И стиль Ланселя также резко отличается от того, к которому мы привыкли. Он пишет просто, легко и, я бы сказала, бойко. Он всячески стремится приблизить к нам события того далекого времени и сделать их более понятными современному человеку. Поэтому на страницах его книги читатель найдет и античный милитаризм, и национализм, и даже «холодную войну»! Часто рассказ буквально захватывает нас. Когда автор описывает битву при Требии, мы прямо видим и эту ледяную реку, и заросли, где скрывались пунийцы, и солдат Ганнибала, греющихся у костра. Или, например, все мы знаем, что тело консула Фламиния не могли найти после боя. А Лансель пишет, что, вероятно, это произошло потому, что его убийца, родом галл, отрубил ему голову и как победный трофей доставил домой. Какая яркая подробность!

Но самой главной особенностью книги Ланселя является глубокая восторженная любовь к своему герою. Эта черта мне лично особенно импонирует. Эта любовь заставляет его смело вступить в бой со всей античной традицией. Дело в том, что античные историки столь же восхищались умом и талантами пунийца, сколь ужасались его жестокости, коварству и алчности. Эти обвинения, как лейтмотив, проходят по всей литературе древности. Вот против этой-то традиции и выступает автор. Не всегда при этом он строго объективен. Напротив. Он горяч и пристрастен. Представляя впервые своего героя читателю, Лансель приводит знаменитую характеристику Ливия, который рисует Ганнибала существом, в котором гений сочетался со злодейством (Liv., XXI, 4). Автор отвергает его сообщения. Действительно, Ливий здесь выступает скорее как ритор, чем как историк. Ливию нельзя верить, говорит Лансель. И он противопоставляет римскому автору Полибия. Полибий, по его словам, дает совершенно объективную и достоверную характеристику Ганнибала, притом характеристику не только благоприятную, но прямо восторженную. Мы, разумеется, ожидаем, что автор сейчас эту характеристику приведет. Но напрасно. Ее нет [6].
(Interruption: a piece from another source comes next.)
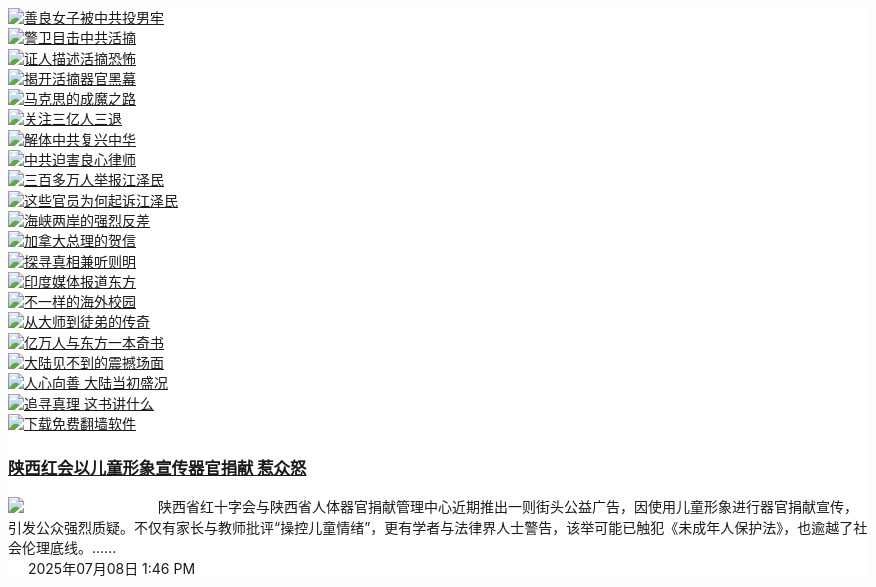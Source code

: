 <a href="https://github.com/1992513/djy/blob/master/gb/13/9/29/n3974789.md?dfh#1" target="_blank"><img width="130" src="https://raw.githubusercontent.com/1992513/djy/master/gb/130/shang-lnz.jpg" title="善良女子被中共投男牢"  alt="善良女子被中共投男牢"></a><br><a href="https://github.com/1992513/djy/blob/master/gb/16/3/16/n4663449.md?dfh#1" target="_blank"><img width="130" src="https://raw.githubusercontent.com/1992513/djy/master/gb/130/huo-z3.jpg" title="警卫目击中共活摘"  alt="警卫目击中共活摘"></a><br><a href="https://github.com/1992513/djy/blob/master/gb/16/8/7/n8177641.md?dfh#1" target="_blank"><img width="130" src="https://raw.githubusercontent.com/1992513/djy/master/gb/130/huo-z4.jpg" title="证人描述活摘恐怖"  alt="证人描述活摘恐怖"></a><br><a href="https://github.com/1992513/djy/blob/master/gb/10/4/19/n2881569.md?dfh#1" target="_blank"><img width="130" src="https://raw.githubusercontent.com/1992513/djy/master/gb/130/huo-z1.jpg" title="揭开活摘器官黑幕"  alt="揭开活摘器官黑幕"></a><br><a href="https://github.com/1992513/djy/blob/master/gb/10/11/7/n3077476.md?dfh#1" target="_blank"><img width="130" src="https://raw.githubusercontent.com/1992513/djy/master/gb/130/ma-ks.jpg" title="马克思的成魔之路"  alt="马克思的成魔之路"></a><br><a href="https://github.com/1992513/djy/blob/master/gb/18/5/10/n10381511.md?dfh#1" target="_blank"><img width="130" src="https://raw.githubusercontent.com/1992513/djy/master/gb/130/st1.jpg" title="关注三亿人三退"  alt="关注三亿人三退"></a><br><a href="https://github.com/1992513/djy/blob/master/gb/18/3/21/n10237682.md?dfh#1" target="_blank"><img width="130" src="https://raw.githubusercontent.com/1992513/djy/master/gb/130/jie-t.jpg" title="解体中共复兴中华"  alt="解体中共复兴中华"></a><br><a href="https://github.com/1992513/djy/blob/master/gb/9/2/9/n2422991.md?dfh#1" target="_blank"><img width="130" src="https://raw.githubusercontent.com/1992513/djy/master/gb/130/gao-zs.jpg" title="中共迫害良心律师"  alt="中共迫害良心律师"></a><br><a href="https://github.com/1992513/djy/blob/master/gb/18/12/9/n10900044.md?dfh#1" target="_blank"><img width="130" src="https://raw.githubusercontent.com/1992513/djy/master/gb/130/sj1.jpg" title="三百多万人举报江泽民"  alt="三百多万人举报江泽民"></a><br><a href="https://github.com/1992513/djy/blob/master/gb/18/8/28/n10672014.md?dfh#1" target="_blank"><img width="130" src="https://raw.githubusercontent.com/1992513/djy/master/gb/130/sj2.jpg" title="这些官员为何起诉江泽民"  alt="这些官员为何起诉江泽民"></a><br><a href="https://github.com/1992513/djy/blob/master/gb/8/12/18/n2367165.md?dfh#1" target="_blank"><img width="130" src="https://raw.githubusercontent.com/1992513/djy/master/gb/130/liangan.jpg" title="海峡两岸的强烈反差"  alt="海峡两岸的强烈反差"></a><br><a href="https://github.com/1992513/djy/blob/master/gb/15/12/10/n4593139.md?dfh#1" target="_blank"><img width="130" src="https://raw.githubusercontent.com/1992513/djy/master/gb/130/jia-ndzl.jpg" title="加拿大总理的贺信"  alt="加拿大总理的贺信"></a><br><a href="https://github.com/1992513/djy/blob/master/gb/11/6/17/n3289382.md?dfh#1" target="_blank"><img width="130" src="https://raw.githubusercontent.com/1992513/djy/master/gb/130/xiao-wd.jpg" title="探寻真相兼听则明"  alt="探寻真相兼听则明"></a><br><a href="https://github.com/1992513/djy/blob/master/gb/18/10/27/n10812623.md?dfh#1" target="_blank"><img width="130" src="https://raw.githubusercontent.com/1992513/djy/master/gb/130/yindu.jpg" title="印度媒体报道东方"  alt="印度媒体报道东方"></a><br><a href="https://github.com/1992513/djy/blob/master/gb/18/6/9/n10469652.md?dfh#1" target="_blank"><img width="130" src="https://raw.githubusercontent.com/1992513/djy/master/gb/130/xie-j.jpg" title="不一样的海外校园"  alt="不一样的海外校园"></a><br><a href="https://github.com/1992513/djy/blob/master/gb/7/4/5/n1669415.md?dfh#1" target="_blank"><img width="130" src="https://raw.githubusercontent.com/1992513/djy/master/gb/130/li-up.jpg" title="从大师到徒弟的传奇"  alt="从大师到徒弟的传奇"></a><br><a href="https://github.com/1992513/djy/blob/master/gb/17/5/26/n9191512.md?dfh#1" target="_blank"><img width="130" src="https://raw.githubusercontent.com/1992513/djy/master/gb/130/zfl2.jpg" title="亿万人与东方一本奇书"  alt="亿万人与东方一本奇书"></a><br><a href="https://github.com/1992513/djy/blob/master/gb/13/11/27/n4020290.md?dfh#1" target="_blank"><img width="130" src="https://raw.githubusercontent.com/1992513/djy/master/gb/130/zhen-h.jpg" title="大陆见不到的震撼场面"  alt="大陆见不到的震撼场面"></a><br><a href="https://github.com/1992513/djy/blob/master/gb/15/7/17/n4482910.md?dfh#1" target="_blank"><img width="130" src="https://raw.githubusercontent.com/1992513/djy/master/gb/130/dalu-sk.jpg" title="人心向善 大陆当初盛况"  alt="人心向善 大陆当初盛况"></a><br><a href="https://github.com/1992513/djy/blob/master/gb/19/1/5/n10955468.md?dfh#1" target="_blank"><img width="130" src="https://raw.githubusercontent.com/1992513/djy/master/gb/130/zfl1.jpg" title="追寻真理 这书讲什么"  alt="追寻真理 这书讲什么"></a><br><a href="https://github.com/1992513/www/blob/master/README.md?dfh#1" target="_blank"><img width="130" src="https://raw.githubusercontent.com/1992513/djy/master/gb/130/fq1.jpg" title="下载免费翻墙软件"  alt="下载免费翻墙软件"></a><br></td></tr>
<tr><td width="742"><h3><a href="https://github.com/1992513/djy/blob/master/gb/25/7/8/n14546973.md#1" target="_blank">陕西红会以儿童形象宣传器官捐献 惹众怒</a><br></h3><a href="https://github.com/1992513/djy/blob/master/gb/25/7/8/n14546973.md#1" target="_blank"><img width="150" src="https://i.epochtimes.com/assets/uploads/2025/05/id14521185-769941-150x120.jpg" align ="left"></a>陕西省红十字会与陕西省人体器官捐献管理中心近期推出一则街头公益广告，因使用儿童形象进行器官捐献宣传，引发公众强烈质疑。不仅有家长与教师批评“操控儿童情绪”，更有学者与法律界人士警告，该举可能已触犯《未成年人保护法》，也逾越了社会伦理底线。......<br><img align="bottom" src="https://www.epochtimes.com/assets/themes/djy/images/time.gif" width="16" height="16"> 2025年07月08日 1:46 PM							</td></tr>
Между тем Полибий пишет, что «очень трудно заключить о характере Ганнибала из поведения его в Италии». Он действительно совершил много ужасных поступков, но на него часто действовали внешние обстоятельства и советы друзей. Так, один из них, славившийся особой жестокостью, посоветовал ему самому и воинам привыкнуть питаться человеческим мясом. Ганнибалу это предложение очень понравилось, но как он ни старался, все-таки не смог привыкнуть к человечине. «Говорят, по мысли этого человека совершены все те жестокости в Италии, в которых обвиняют Ганнибала». Далее. «Говорят также, что Ганнибал был чрезмерно корыстолюбив и был в дружбе с корыстолюбивым Магоном… Сведения эти я получил от самих карфагенян… С большими еще подробностями я слышал это от Масиниссы, который много рассказывал мне о карфагенянах вообще, наиболее о корыстолюбии Ганнибала и Магона… Между прочим Масинисса говорил о необычайной нежности, которой отличались их взаимные отношения с ранней юности, о том, сколько городов в Италии и Иберии завоевал каждый из них… Но при этом они ни разу не участвовали вместе в одном и том же деле и всегда старались перехитрить друг друга больше даже, чем неприятеля, чтобы только не встречаться при взятии города и избежать ссоры из-за дележа добычи, ибо каждый из них желал получить больше другого». Наконец, жители италийских городов постоянно обвиняли его в вероломстве. «Поэтому, — заключает историк, — нелегко судить о характере Ганнибала, так как на него действовали и советы друзей, и обстоятельства; достаточно того, что у карфагенян он прослыл за корыстолюбца, у римлян за жестокосердого» (IX, 24–26). Как видим, характеристика Полибия вовсе не столь восторженна, как мог бы решить читатель Ланселя.

Наиболее жестокие поступки Ганнибала французский ученый от читателя вообще скрывает. Особенно любопытно видеть, какой строгой цензуре подвергает он рассказ Полибия о картинном поединке, устроенном Ганнибалом перед битвой у Тицина (об этом мы подробно говорим в примечаниях). Автор, несомненно, боялся, что этот эпизод ужаснет современного читателя.